A) Illustration depicting experimental procedure. NHDFs (+/− HCMV or transduced with a lentivirus that expresses the HCMV UL38 ORF from a dox-inducible promoter) were lysed in the presence of cycloheximide (48 hpi or 72 h post-induction of UL38). Extracts were sedimented through a 15–50% linear sucrose gradient that was subsequently fractionated and absorbance at 254 nm monitored. RNA isolated from fractions containing 4 or more ribosomes was used to prepare cRNA probes and hybridized to a DNA microarray. Total RNA isolated from parallel cultures was used to prepare cRNA probes and hybridized to a microarray to identify overall mRNA abundance changes in response to HCMV infection or UL38 induction. B) Absorbance tracing (254 nm) comparing mock-infected (gray line) vs HCMV-infected (red line) cultures.
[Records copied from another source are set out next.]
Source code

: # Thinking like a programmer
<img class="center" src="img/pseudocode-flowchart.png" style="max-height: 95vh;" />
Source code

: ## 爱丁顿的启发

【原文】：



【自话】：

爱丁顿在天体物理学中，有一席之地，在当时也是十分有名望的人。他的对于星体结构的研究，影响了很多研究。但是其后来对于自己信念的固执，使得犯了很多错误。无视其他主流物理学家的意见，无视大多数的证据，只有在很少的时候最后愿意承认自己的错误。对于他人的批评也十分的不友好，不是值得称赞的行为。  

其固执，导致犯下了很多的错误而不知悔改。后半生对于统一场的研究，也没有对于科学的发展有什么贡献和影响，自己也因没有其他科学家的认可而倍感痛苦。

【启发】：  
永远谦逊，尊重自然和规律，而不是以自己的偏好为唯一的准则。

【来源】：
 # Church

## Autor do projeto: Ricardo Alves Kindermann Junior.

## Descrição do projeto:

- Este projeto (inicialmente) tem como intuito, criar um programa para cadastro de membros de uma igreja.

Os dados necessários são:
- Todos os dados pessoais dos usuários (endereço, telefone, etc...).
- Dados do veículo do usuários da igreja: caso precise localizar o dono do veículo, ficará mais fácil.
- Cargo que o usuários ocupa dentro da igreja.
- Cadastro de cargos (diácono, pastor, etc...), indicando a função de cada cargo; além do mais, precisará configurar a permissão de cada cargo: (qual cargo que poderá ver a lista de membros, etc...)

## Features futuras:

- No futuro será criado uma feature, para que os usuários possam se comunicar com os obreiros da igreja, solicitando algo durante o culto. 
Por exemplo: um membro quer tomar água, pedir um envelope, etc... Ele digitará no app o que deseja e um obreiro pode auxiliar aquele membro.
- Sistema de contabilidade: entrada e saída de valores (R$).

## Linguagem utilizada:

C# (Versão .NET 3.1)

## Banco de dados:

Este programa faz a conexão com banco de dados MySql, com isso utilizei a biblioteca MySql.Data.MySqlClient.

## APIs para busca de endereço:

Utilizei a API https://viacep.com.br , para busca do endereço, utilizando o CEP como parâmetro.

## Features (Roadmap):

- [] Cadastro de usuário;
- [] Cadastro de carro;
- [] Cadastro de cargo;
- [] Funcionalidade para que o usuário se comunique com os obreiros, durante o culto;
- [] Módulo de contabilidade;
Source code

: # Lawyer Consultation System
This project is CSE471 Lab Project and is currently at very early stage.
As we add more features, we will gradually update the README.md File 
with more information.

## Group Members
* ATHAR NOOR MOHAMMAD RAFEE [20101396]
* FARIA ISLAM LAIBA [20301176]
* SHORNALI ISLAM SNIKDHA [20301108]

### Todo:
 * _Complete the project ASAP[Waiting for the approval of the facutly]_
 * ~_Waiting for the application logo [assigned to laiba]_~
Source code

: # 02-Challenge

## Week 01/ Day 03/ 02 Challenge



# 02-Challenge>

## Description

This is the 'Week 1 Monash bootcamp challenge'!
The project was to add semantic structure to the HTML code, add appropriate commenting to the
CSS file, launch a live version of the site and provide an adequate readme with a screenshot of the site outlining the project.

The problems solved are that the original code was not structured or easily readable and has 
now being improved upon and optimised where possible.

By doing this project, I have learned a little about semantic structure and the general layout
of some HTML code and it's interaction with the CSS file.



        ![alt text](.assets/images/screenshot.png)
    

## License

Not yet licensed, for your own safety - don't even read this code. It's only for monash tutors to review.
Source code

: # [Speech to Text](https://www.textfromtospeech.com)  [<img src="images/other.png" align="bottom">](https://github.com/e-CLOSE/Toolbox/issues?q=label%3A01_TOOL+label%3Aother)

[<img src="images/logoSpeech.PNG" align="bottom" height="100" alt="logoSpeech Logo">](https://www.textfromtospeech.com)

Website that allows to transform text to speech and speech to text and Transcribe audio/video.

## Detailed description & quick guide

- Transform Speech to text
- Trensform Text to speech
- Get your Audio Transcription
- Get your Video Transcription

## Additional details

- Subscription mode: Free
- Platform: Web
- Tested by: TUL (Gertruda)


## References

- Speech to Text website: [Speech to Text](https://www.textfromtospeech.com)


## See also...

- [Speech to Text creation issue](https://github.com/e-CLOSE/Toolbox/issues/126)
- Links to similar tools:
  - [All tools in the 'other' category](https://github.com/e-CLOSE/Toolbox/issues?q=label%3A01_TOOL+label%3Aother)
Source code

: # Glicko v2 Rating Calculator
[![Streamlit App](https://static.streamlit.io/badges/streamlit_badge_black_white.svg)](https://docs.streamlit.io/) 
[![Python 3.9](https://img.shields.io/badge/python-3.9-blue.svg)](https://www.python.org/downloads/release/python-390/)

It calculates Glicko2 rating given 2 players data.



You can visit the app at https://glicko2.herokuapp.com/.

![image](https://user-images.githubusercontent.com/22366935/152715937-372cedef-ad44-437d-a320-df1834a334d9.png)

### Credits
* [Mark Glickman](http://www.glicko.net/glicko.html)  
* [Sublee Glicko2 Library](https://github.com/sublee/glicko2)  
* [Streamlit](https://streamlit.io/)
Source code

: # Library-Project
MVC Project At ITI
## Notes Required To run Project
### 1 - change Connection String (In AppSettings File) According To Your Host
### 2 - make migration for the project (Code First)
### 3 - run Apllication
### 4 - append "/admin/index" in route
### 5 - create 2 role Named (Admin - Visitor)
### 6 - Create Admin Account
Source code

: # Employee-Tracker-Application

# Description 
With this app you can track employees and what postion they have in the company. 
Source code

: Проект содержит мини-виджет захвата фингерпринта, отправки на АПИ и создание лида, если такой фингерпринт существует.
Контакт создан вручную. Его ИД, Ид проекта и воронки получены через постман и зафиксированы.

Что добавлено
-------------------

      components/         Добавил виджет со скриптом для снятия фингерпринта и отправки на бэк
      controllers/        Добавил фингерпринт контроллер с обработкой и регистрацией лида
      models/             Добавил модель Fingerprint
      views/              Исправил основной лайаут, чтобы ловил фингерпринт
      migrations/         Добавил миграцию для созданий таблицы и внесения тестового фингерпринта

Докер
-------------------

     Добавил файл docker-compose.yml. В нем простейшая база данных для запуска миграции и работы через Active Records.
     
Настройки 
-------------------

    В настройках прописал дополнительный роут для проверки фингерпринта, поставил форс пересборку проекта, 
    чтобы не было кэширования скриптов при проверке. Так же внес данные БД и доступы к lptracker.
Migration of ribosome subunits (40S, 60S), monosomes (80S), and polyribosomes (4 or more ribosomes) are indicated. The top of the gradient is on the left. C) As in B but using uninfected cultures stably transduced with a doxycycline (dox)-inducible UL38-expression vector in the absence (gray line) or presence (red line) of dox. While polyribosome peaks were detected in uninfected cells, signals from 40S / 60S subunits and 80S monoribosomes were not resolved in the linear range of the tracing. D–I) Boxplot graphs based on normalized intensity values are shown with corresponding probe number (N) and Pavlidis Template Matching (PTM; Saeed et al., 2003) p-value indicated in the lower right corner. Outliers (in red), whiskers (indicating maximum and minimum), interquartile range (light blue shading) and median are shown. PTM algorithm (see methods) performed at p-values ranging from 5 × 10⁻³ to 10⁻⁵ identified specific profile patterns for groups of mRNAs in duplicate samples of polysomal and total RNA (−/+ HCMV; −/+ UL38 induction) that were elevated both in the polysomal fraction of HCMV-infected and dox+ (UL38-induced) cells (D); mRNAs that were elevated only in the polysomal RNA fraction from HCMV-infected cells (E); mRNAs reduced only in polysomal fraction from HCMV-infected and dox+ (UL38-induced) cells (F); mRNAs reduced in both polysomal RNA fraction from HCMV-infected and dox+ (UL38-induced) cells but elevated in the total RNA from the same conditions (G); elevated in both polysomal RNA fractions from HCMV-infected and dox+ cells but reduced in the total RNA from the same conditions (H); reduced only in polysomal RNA from HCMV-infected cells (I).